The required output is all lines below that contain the word "services".

=== EXTRACTED ENTRIES ===
* * *

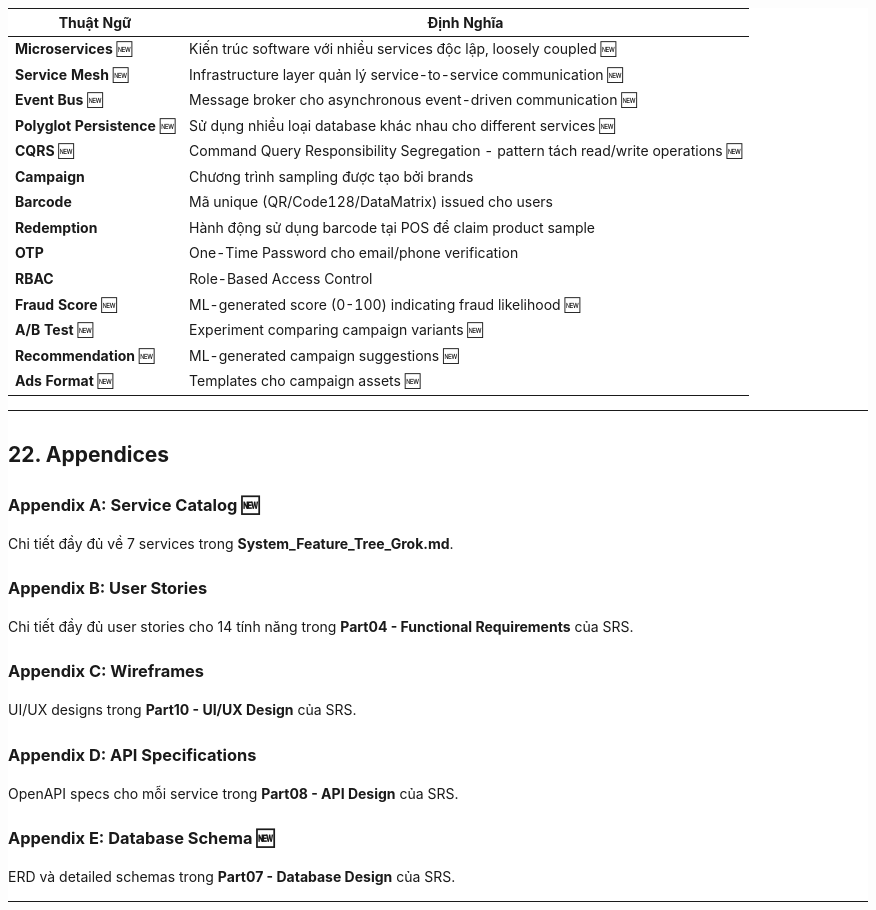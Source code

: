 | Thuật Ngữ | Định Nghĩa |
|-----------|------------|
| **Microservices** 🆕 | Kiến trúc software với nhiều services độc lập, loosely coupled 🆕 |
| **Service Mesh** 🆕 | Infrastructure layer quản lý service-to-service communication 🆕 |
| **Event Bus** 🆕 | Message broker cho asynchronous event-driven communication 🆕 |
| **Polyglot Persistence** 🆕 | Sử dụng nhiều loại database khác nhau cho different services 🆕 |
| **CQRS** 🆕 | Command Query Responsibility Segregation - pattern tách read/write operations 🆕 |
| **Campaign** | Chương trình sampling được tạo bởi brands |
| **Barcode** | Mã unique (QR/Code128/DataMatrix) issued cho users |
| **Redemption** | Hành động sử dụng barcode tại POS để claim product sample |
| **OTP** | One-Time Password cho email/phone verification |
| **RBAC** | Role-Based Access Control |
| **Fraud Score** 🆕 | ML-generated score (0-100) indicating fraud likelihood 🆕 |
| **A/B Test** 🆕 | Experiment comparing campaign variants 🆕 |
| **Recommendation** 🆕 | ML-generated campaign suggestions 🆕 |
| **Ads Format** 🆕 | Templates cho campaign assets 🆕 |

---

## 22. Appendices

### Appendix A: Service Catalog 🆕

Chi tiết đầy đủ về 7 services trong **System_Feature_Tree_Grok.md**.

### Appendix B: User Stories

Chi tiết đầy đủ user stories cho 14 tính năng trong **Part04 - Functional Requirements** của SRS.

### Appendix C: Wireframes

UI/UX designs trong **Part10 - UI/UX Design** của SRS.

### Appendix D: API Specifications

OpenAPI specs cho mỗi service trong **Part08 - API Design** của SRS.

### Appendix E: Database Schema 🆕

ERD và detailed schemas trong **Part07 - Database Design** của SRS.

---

* * *

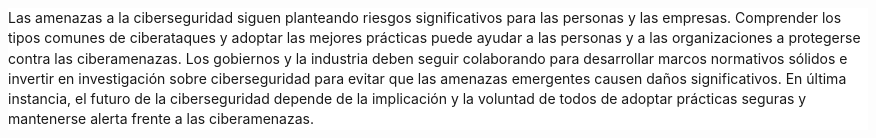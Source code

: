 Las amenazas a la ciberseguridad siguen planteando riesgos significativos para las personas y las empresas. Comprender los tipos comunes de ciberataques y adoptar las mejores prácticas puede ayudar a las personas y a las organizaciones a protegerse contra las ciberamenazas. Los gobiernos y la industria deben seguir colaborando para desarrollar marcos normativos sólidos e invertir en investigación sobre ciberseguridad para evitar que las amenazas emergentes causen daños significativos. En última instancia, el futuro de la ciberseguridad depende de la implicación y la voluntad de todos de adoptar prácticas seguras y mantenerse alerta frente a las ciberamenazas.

* * *

=== RESPONSE FOR THIS EXERCISE ===
| **Microservices** 🆕 | Kiến trúc software với nhiều services độc lập, loosely coupled 🆕 |
| **Polyglot Persistence** 🆕 | Sử dụng nhiều loại database khác nhau cho different services 🆕 |
Chi tiết đầy đủ về 7 services trong **System_Feature_Tree_Grok.md**.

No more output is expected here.